------ Dataset content ------
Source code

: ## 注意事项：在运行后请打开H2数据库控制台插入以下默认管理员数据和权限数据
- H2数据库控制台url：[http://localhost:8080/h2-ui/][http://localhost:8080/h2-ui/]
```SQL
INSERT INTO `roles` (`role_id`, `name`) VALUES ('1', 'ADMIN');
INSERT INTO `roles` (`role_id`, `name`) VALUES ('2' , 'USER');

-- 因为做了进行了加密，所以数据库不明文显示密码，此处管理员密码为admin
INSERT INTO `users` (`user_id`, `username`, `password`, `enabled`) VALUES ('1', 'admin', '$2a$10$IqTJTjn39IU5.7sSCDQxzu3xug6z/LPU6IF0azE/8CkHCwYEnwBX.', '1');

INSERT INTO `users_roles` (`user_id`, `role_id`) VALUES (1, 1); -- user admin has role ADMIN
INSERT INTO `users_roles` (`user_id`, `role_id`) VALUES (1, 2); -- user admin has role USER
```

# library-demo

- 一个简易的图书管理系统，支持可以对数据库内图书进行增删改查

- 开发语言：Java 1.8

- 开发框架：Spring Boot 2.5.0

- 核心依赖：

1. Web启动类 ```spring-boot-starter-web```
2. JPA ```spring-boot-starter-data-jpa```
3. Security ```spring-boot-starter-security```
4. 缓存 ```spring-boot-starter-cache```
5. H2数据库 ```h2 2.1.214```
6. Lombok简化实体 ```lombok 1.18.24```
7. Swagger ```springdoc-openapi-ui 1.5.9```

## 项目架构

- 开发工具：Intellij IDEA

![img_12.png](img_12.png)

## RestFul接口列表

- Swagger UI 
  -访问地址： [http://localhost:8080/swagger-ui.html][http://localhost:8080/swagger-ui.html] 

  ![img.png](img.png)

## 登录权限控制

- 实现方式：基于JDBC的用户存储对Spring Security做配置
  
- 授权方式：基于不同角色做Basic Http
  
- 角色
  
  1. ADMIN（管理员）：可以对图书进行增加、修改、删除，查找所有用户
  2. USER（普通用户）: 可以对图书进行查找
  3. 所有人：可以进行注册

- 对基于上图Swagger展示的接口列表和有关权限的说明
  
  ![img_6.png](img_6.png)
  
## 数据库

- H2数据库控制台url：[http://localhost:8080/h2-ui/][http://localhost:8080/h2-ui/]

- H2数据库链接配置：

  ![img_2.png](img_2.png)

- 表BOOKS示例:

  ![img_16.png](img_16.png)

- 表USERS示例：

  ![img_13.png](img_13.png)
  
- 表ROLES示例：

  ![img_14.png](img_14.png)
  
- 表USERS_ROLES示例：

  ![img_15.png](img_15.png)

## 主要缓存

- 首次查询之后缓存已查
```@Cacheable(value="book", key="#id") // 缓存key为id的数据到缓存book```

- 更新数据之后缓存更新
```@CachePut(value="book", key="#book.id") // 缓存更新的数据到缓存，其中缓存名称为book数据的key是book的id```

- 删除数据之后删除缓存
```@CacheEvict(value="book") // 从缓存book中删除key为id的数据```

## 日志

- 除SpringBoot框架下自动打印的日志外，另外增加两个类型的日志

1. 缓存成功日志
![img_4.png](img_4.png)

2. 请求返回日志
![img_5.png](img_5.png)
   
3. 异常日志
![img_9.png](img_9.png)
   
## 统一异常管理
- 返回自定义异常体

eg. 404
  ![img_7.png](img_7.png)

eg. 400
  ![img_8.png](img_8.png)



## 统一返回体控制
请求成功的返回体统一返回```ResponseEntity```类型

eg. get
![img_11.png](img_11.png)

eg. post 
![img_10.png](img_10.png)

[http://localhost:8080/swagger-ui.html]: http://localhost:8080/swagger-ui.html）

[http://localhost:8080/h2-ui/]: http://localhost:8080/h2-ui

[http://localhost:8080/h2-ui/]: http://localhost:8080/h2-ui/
------
» **Directions for this task**:
Using the records above, copy exactly the lines from the one containing "- 开发语言：Java 1.8" through the last, inclusive, and nothing else.

» **Exercise answer**:
- 开发语言：Java 1.8

- 开发框架：Spring Boot 2.5.0

- 核心依赖：

1. Web启动类 ```spring-boot-starter-web```
2. JPA ```spring-boot-starter-data-jpa```
3. Security ```spring-boot-starter-security```
4. 缓存 ```spring-boot-starter-cache```
5. H2数据库 ```h2 2.1.214```
6. Lombok简化实体 ```lombok 1.18.24```
7. Swagger ```springdoc-openapi-ui 1.5.9```

## 项目架构

- 开发工具：Intellij IDEA

![img_12.png](img_12.png)

## RestFul接口列表

- Swagger UI 
  -访问地址： [http://localhost:8080/swagger-ui.html][http://localhost:8080/swagger-ui.html] 

  ![img.png](img.png)

## 登录权限控制

- 实现方式：基于JDBC的用户存储对Spring Security做配置
  
- 授权方式：基于不同角色做Basic Http
  
- 角色
  
  1. ADMIN（管理员）：可以对图书进行增加、修改、删除，查找所有用户
  2. USER（普通用户）: 可以对图书进行查找
  3. 所有人：可以进行注册

- 对基于上图Swagger展示的接口列表和有关权限的说明
  
  ![img_6.png](img_6.png)
  
## 数据库

- H2数据库控制台url：[http://localhost:8080/h2-ui/][http://localhost:8080/h2-ui/]

- H2数据库链接配置：

  ![img_2.png](img_2.png)

- 表BOOKS示例:

  ![img_16.png](img_16.png)

- 表USERS示例：

  ![img_13.png](img_13.png)
  
- 表ROLES示例：

  ![img_14.png](img_14.png)
  
- 表USERS_ROLES示例：

  ![img_15.png](img_15.png)

## 主要缓存

- 首次查询之后缓存已查
```@Cacheable(value="book", key="#id") // 缓存key为id的数据到缓存book```

- 更新数据之后缓存更新
```@CachePut(value="book", key="#book.id") // 缓存更新的数据到缓存，其中缓存名称为book数据的key是book的id```

- 删除数据之后删除缓存
```@CacheEvict(value="book") // 从缓存book中删除key为id的数据```

## 日志

- 除SpringBoot框架下自动打印的日志外，另外增加两个类型的日志

1. 缓存成功日志
![img_4.png](img_4.png)

2. 请求返回日志
![img_5.png](img_5.png)
   
3. 异常日志
![img_9.png](img_9.png)
   
## 统一异常管理
- 返回自定义异常体

eg. 404
  ![img_7.png](img_7.png)

eg. 400
  ![img_8.png](img_8.png)



## 统一返回体控制
请求成功的返回体统一返回```ResponseEntity```类型

eg. get
![img_11.png](img_11.png)

eg. post 
![img_10.png](img_10.png)

[http://localhost:8080/swagger-ui.html]: http://localhost:8080/swagger-ui.html）

[http://localhost:8080/h2-ui/]: http://localhost:8080/h2-ui

[http://localhost:8080/h2-ui/]: http://localhost:8080/h2-ui/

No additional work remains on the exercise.